NATO Chiefs of Defence discuss deterrence and defence priorities
From 17 to 18 January 2024, the NATO Military Committee in Chiefs of Defence Session took place at NATO Headquarters in Brussels. The 31 Allied Chiefs of Defence and Invitee Sweden focused on the executability the Alliance’s new defence plans, NATO’s warfighting transformation, NATO’s continued support to Ukraine and military cooperation with NATO Partners Austria, Australia, Ireland, Japan, New Zealand, Switzerland, and the Republic of Korea. During the two-day meeting, the Chiefs of Defence met for the first time in a NATO-Ukraine Council format.
Opening the NATO Military Committee session alongside NATO Deputy Secretary General Mircea Geoană, Chair of the Military Committee Admiral Rob Bauer stressed that the rules-based international order is under immense pressure: “The tectonic plates of power are shifting. And as a result we face the most dangerous world in decades. In this new era of collective defence we must defend not only the physical safety of our 1 billion people and 31 (soon to be 32) nations, we are defending freedom and democracy”.
The Deputy Secretary General, Mr. Geoană highlighted various global security challenges: “Today, our peace is threatened. War, terrorism, instability. Authoritarian states threaten our values. We need a strong NATO more than ever and a strong NATO is what we have.”
The first session saw General Cavoli, Supreme Allied Commander Europe - SACEUR, brief on the executability of the DDA Family of Plans and the way ahead regarding NATO’s deterrence and defence posture. Allies are actively working on making the new defence plans fully executable.
Regarding NATO’s warfighting transformation, Supreme Allied Commander Transformation General Lavigne and Deputy Supreme Allied Commander Transformation General Badia updated the Chiefs of Defence on the progress regarding NATO’s transformation, focusing on the future of multi domain operations and the adaptation of NATO’s Command and Control.
The session of Integrated Air and Missile defence saw the Chiefs of Defence discuss the improvement of NATO’s readiness and interoperability in the Air domain.

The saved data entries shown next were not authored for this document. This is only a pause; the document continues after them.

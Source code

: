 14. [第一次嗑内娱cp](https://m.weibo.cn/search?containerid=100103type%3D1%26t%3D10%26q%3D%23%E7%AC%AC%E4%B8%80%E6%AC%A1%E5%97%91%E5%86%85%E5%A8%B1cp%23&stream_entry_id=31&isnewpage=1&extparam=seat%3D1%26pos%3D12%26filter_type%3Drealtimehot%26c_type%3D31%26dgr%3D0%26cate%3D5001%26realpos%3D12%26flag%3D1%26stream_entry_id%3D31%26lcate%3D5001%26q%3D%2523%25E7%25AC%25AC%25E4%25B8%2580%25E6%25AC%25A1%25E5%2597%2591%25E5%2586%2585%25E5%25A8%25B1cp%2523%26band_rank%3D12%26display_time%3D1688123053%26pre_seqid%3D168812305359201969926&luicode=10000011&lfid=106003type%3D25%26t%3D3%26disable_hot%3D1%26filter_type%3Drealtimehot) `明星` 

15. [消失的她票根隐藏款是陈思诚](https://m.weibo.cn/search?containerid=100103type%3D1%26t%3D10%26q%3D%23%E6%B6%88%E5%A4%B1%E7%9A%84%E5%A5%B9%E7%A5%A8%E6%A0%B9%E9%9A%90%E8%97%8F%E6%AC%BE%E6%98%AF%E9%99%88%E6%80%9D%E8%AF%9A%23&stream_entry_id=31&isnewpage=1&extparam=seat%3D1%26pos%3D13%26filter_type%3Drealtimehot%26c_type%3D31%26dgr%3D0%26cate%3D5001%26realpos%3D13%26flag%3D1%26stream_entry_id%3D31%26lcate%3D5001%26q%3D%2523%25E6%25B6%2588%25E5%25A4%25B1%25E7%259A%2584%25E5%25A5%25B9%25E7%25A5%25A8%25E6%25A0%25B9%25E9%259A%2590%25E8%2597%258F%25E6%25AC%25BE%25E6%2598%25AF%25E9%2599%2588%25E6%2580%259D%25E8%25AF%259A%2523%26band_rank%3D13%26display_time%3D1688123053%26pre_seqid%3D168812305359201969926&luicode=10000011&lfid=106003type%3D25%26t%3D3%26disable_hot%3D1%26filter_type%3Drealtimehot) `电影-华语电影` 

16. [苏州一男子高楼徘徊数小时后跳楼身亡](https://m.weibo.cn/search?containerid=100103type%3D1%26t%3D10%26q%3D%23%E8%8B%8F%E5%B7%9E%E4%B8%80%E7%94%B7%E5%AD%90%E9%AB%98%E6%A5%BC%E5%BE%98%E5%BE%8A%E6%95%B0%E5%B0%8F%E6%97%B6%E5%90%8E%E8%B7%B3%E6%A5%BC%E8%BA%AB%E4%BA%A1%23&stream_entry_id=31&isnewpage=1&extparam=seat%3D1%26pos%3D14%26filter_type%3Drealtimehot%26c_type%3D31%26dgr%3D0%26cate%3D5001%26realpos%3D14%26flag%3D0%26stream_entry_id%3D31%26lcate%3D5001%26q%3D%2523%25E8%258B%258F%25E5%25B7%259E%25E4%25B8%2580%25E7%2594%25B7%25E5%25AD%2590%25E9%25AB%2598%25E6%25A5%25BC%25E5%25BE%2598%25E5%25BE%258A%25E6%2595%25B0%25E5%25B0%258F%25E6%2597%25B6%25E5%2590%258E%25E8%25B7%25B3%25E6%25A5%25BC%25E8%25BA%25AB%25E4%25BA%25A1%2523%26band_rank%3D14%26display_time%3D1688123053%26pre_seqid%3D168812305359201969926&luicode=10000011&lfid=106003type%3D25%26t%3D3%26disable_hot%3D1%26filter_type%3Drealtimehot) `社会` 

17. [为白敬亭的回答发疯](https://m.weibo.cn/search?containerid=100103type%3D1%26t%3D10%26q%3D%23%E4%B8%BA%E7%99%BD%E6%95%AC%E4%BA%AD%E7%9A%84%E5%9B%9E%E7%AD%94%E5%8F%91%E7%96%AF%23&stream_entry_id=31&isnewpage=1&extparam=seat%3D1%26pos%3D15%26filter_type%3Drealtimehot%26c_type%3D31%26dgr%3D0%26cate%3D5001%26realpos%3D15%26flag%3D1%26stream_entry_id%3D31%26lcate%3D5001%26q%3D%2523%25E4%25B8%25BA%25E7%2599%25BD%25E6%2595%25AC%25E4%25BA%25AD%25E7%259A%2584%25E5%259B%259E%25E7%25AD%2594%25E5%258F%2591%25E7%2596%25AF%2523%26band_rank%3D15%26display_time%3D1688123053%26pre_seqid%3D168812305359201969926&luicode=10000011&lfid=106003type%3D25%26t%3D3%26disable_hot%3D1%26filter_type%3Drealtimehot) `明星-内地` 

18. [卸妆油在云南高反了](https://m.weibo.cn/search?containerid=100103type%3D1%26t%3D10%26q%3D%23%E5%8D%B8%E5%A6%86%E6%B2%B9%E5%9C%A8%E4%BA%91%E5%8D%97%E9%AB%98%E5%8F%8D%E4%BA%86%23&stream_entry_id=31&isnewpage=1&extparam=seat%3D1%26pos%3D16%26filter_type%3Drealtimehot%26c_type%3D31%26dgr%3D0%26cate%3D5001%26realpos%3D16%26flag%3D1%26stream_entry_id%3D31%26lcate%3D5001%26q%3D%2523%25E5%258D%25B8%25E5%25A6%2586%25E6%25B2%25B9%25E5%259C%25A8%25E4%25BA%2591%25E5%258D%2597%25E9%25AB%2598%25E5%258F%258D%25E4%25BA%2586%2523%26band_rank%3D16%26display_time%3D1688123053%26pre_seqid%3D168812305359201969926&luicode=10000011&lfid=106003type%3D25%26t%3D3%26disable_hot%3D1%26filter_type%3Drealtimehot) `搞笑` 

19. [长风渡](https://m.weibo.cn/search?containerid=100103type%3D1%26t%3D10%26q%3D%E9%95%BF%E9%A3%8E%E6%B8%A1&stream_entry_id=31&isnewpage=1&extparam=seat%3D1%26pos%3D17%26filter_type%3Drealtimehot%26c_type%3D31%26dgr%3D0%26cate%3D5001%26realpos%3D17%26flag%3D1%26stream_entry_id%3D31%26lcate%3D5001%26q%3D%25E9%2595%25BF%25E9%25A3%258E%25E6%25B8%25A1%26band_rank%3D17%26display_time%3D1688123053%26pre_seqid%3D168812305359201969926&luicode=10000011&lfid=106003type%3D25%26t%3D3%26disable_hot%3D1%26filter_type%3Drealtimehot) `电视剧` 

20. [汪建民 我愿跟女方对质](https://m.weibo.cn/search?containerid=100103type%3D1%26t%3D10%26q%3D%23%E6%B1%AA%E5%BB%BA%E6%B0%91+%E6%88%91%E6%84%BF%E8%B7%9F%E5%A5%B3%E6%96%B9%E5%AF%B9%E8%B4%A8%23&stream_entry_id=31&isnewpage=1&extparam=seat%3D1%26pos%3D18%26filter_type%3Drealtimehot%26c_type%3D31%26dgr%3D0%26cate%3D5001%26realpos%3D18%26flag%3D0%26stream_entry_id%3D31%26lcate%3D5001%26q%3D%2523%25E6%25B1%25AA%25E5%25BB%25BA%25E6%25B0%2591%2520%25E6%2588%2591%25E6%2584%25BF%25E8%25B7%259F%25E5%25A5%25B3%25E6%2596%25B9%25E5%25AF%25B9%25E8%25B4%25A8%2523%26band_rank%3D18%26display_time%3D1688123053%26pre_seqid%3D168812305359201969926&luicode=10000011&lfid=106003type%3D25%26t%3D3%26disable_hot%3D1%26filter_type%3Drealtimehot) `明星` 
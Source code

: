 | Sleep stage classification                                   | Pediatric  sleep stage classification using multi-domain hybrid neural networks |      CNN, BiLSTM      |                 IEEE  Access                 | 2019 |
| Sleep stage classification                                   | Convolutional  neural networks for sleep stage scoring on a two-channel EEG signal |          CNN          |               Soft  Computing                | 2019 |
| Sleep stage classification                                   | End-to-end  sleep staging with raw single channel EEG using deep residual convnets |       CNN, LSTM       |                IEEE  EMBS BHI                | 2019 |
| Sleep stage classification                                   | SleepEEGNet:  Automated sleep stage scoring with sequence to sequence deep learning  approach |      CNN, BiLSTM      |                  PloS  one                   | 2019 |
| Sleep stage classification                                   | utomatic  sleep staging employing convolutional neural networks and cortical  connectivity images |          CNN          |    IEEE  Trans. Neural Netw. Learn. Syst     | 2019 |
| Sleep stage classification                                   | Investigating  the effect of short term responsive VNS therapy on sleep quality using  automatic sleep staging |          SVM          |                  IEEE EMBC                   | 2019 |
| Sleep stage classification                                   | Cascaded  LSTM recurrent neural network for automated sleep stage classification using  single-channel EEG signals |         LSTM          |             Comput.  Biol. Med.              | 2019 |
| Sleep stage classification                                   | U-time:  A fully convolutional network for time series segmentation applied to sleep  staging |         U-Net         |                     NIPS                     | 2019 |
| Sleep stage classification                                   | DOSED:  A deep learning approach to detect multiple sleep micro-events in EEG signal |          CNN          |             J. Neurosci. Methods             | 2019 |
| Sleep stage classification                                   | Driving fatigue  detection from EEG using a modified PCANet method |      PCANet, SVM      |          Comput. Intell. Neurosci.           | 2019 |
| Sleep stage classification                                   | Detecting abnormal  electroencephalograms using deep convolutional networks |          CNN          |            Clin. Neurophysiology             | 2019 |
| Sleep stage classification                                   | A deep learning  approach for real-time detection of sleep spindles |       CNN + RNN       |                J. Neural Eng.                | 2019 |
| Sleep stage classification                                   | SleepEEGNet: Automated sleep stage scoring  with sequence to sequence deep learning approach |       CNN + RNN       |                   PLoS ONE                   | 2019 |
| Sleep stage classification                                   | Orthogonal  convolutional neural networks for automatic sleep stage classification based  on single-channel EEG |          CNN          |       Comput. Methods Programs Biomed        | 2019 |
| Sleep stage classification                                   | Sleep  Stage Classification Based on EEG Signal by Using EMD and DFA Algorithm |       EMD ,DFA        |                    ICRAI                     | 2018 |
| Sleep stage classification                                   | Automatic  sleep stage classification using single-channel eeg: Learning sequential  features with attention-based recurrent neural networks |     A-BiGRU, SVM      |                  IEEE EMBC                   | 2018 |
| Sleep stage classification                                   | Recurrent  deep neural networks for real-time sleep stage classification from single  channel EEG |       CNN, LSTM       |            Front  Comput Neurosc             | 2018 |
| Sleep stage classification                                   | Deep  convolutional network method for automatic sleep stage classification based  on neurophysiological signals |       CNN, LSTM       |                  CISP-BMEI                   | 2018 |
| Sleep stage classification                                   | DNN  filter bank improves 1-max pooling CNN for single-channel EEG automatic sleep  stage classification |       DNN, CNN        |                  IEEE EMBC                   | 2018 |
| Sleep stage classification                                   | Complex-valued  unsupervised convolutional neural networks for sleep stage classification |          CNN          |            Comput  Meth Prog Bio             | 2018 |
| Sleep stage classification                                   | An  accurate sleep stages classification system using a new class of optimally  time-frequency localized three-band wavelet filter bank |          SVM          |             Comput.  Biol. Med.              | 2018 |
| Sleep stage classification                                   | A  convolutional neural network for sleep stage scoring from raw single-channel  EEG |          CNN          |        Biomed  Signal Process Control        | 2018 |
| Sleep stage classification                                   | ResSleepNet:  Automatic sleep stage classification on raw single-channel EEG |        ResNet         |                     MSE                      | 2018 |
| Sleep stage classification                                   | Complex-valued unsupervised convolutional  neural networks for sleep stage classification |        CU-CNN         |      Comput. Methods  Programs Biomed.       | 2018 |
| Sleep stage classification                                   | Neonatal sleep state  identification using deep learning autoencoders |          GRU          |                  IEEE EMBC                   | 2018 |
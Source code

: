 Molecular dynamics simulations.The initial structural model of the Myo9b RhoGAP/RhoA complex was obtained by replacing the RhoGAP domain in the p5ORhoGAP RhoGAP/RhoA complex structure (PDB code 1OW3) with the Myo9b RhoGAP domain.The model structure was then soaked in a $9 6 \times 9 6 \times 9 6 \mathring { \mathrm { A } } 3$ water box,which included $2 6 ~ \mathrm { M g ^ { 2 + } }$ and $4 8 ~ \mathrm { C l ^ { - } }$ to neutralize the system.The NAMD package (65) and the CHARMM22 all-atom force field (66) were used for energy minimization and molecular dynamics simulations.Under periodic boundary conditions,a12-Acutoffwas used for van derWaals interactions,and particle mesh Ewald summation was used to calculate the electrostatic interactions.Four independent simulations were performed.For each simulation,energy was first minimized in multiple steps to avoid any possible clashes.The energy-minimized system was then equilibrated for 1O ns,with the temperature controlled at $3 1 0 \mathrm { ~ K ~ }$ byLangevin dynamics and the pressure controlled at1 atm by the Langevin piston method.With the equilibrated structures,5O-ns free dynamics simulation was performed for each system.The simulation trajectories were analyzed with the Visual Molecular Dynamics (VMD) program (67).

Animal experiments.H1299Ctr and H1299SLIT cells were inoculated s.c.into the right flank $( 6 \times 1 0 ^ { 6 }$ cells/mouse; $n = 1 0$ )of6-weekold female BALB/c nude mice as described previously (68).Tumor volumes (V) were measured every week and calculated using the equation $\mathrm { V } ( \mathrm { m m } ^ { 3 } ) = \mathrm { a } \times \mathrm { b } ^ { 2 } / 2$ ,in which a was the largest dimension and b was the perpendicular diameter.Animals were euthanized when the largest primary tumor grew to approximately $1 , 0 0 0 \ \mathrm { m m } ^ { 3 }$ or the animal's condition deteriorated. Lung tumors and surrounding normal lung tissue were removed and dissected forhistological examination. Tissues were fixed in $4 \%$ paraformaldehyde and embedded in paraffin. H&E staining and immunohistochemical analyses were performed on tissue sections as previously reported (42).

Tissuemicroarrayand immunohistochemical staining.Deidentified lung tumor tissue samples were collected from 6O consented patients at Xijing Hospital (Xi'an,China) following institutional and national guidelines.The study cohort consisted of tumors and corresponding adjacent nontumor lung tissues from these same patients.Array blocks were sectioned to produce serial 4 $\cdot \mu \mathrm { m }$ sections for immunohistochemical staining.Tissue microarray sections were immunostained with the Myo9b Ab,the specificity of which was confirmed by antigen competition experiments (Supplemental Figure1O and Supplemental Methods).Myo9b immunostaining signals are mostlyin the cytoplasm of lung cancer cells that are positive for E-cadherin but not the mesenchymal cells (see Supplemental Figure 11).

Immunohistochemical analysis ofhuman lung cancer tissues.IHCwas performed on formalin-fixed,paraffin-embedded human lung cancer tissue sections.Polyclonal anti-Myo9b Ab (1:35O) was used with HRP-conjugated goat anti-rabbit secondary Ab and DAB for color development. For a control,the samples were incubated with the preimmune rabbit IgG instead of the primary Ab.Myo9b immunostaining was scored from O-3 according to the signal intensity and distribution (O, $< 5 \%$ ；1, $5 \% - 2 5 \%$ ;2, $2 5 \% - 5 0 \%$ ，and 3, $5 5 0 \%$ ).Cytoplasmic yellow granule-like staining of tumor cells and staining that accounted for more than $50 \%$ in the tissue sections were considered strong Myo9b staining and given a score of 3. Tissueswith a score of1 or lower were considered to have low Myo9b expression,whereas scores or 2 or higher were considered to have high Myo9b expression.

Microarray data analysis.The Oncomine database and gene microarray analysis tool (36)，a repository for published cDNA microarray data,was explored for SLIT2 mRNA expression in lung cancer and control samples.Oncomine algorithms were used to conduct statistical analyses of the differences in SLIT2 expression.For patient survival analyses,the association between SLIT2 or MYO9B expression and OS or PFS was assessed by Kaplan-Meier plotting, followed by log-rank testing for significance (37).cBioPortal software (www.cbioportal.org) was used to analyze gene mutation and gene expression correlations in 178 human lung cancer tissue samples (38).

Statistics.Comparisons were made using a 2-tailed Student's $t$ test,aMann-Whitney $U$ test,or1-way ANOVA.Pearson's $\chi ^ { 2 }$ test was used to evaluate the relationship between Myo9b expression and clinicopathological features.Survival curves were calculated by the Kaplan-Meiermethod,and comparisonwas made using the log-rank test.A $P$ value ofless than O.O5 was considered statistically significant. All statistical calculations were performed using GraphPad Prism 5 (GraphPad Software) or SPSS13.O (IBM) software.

The afternoon saw the Chiefs of Defence discuss and provide additional guidance to the two Strategic Commanders regarding NATO’s deterrence and defence priorities ahead of the Washington D.C. The new defence plans require more people, more training and exercising, more stockpiles and capabilities, and more planning defence investment.
In the inaugural NATO-Ukraine Council in Chiefs of Defence format, the Ukrainian Military Representative to NATO, Major General Serhii Salkutsan briefed the NATO Chiefs of Defence on behalf of Ukrainian Chief of Defence General Zaluzhnyi. Praising the bravery and determination of the Ukrainian Armed Forces, the Chiefs of Defence reaffirmed their unwavering and continued support to Ukraine. Admiral Bauer stipulated: “The outcome of this war will determine the fate of the world. Our support is not charity; it is an investment in our security.”
The second day began with the Military Committee gathering with the Chiefs of Defence from the Partner Interoperability Advocacy Group: Australia, Austria, Ireland, New Zealand and Switzerland. The PIAG Nations hold non-NATO Nation Status, which grants an individual security agreement that allows the exchange of classified information and participation in NATO training and exercises. The Chiefs of Defence stated that the current security environment clearly demonstrates the increased importance of cooperation with Partners, especially regarding interoperability.
Meeting with their Indo-Pacific partners Australia, Japan, New Zealand and South Korea, the NATO Chiefs of Defence discussed how regional security issues are increasingly becoming global security issues. Together, they discussed how to develop further training and exercising opportunities amidst closer cooperation.
The final session of the day saw the Chiefs of Defence meet with the NATO Secretary General, Mr. Jens Stoltenberg. The Chiefs of Defence discussed global security issues and the political priorities ahead of the Washington D.C. Summit.